Copy each line of the entries that contains the word "pause".

*** Opening RECORDS PROVIDED ***

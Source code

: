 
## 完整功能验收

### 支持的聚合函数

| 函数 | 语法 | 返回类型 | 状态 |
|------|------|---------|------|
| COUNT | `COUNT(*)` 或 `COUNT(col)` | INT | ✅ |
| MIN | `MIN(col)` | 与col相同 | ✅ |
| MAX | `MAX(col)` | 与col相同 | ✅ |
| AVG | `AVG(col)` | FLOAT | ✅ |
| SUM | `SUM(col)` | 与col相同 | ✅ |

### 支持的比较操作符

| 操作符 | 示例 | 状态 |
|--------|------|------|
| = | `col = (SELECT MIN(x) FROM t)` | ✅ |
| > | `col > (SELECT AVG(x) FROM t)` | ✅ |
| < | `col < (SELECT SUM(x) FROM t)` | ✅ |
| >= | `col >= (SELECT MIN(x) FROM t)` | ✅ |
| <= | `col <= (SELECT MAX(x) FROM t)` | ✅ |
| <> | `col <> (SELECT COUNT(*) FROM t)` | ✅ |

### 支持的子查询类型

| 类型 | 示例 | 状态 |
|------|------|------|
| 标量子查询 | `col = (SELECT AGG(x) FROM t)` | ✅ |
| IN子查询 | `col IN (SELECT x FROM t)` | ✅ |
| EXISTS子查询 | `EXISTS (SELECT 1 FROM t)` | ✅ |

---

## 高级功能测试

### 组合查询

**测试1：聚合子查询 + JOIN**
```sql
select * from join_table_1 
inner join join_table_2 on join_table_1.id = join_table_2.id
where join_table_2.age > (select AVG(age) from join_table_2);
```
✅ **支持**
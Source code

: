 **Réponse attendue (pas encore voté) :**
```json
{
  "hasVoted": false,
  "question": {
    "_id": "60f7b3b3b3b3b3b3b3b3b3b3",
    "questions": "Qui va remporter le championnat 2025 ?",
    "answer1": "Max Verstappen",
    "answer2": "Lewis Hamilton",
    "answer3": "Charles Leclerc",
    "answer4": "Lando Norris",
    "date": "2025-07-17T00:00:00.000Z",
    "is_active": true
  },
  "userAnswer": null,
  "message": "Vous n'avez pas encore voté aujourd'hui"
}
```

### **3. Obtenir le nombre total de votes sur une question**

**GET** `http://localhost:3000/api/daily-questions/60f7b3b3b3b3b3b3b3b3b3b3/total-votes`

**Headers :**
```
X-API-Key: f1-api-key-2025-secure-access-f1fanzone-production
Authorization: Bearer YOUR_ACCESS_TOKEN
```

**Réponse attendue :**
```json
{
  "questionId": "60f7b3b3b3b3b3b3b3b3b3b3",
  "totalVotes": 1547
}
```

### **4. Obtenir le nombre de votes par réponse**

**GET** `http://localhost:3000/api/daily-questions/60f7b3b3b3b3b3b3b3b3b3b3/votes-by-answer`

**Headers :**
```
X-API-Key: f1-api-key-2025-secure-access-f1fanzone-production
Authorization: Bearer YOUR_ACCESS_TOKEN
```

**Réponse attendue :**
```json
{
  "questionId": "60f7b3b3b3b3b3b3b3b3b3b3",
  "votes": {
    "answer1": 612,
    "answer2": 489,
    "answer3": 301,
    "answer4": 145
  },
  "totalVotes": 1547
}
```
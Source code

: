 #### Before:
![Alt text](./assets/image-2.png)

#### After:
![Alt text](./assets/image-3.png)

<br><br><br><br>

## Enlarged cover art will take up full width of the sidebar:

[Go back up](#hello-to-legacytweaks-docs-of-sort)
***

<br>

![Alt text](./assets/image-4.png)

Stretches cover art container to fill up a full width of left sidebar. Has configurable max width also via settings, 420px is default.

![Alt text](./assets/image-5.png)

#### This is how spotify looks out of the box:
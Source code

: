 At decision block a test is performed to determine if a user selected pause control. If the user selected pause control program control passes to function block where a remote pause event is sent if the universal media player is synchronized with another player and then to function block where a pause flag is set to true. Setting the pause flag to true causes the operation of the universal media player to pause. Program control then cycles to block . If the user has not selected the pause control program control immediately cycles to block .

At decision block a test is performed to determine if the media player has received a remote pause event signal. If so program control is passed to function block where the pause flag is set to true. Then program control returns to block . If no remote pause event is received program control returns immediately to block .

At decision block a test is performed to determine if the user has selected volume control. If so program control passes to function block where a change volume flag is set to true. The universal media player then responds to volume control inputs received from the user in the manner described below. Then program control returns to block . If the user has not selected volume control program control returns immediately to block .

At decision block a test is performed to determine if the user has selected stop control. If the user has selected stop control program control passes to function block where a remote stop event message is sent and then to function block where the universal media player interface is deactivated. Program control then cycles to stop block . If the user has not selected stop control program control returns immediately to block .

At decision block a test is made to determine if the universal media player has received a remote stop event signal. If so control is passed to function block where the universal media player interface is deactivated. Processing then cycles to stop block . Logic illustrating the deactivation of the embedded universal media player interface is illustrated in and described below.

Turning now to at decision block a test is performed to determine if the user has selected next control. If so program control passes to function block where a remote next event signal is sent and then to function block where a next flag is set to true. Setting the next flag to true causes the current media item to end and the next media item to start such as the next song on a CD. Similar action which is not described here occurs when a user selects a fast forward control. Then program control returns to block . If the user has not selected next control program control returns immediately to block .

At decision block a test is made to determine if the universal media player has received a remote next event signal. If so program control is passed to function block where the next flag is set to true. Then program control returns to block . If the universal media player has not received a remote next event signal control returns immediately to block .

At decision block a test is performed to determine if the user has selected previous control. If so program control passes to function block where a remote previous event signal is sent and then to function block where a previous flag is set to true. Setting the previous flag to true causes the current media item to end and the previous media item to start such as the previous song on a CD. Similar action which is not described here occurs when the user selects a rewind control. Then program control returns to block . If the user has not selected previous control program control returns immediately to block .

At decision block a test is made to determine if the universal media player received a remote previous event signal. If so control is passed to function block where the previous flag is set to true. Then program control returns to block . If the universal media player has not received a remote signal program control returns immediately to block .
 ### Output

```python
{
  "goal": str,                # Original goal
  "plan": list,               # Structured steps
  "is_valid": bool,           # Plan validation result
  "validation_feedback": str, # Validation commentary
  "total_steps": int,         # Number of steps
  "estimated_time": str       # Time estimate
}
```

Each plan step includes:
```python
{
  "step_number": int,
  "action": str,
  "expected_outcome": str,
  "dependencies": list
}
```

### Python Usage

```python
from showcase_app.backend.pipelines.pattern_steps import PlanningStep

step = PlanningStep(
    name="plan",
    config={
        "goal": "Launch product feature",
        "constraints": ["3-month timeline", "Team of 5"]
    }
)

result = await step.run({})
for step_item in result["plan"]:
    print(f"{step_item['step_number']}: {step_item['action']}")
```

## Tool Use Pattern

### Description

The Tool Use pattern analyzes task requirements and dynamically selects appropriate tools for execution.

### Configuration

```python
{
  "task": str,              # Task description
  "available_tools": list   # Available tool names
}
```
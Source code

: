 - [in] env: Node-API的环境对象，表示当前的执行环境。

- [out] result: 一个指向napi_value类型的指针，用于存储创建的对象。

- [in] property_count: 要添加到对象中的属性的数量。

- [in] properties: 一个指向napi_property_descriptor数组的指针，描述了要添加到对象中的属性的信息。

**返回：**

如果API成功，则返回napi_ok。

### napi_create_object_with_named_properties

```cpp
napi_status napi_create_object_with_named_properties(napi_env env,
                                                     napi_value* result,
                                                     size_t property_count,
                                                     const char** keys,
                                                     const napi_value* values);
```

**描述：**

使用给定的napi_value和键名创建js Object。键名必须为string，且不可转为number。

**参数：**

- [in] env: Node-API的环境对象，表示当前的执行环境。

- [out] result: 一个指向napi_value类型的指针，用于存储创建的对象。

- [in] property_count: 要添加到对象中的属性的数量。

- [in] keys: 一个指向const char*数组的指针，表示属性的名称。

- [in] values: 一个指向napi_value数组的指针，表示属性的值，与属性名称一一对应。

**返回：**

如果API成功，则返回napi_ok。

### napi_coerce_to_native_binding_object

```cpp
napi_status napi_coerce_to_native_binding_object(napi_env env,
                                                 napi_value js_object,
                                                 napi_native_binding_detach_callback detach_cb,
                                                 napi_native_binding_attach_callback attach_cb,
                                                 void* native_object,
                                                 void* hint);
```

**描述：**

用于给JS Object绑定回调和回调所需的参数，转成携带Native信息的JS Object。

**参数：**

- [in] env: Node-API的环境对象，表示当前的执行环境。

*** Closing RECORDS PROVIDED ***

■ **SOLUTION**
: At decision block a test is performed to determine if a user selected pause control. If the user selected pause control program control passes to function block where a remote pause event is sent if the universal media player is synchronized with another player and then to function block where a pause flag is set to true. Setting the pause flag to true causes the operation of the universal media player to pause. Program control then cycles to block . If the user has not selected the pause control program control immediately cycles to block .
At decision block a test is performed to determine if the media player has received a remote pause event signal. If so program control is passed to function block where the pause flag is set to true. Then program control returns to block . If no remote pause event is received program control returns immediately to block .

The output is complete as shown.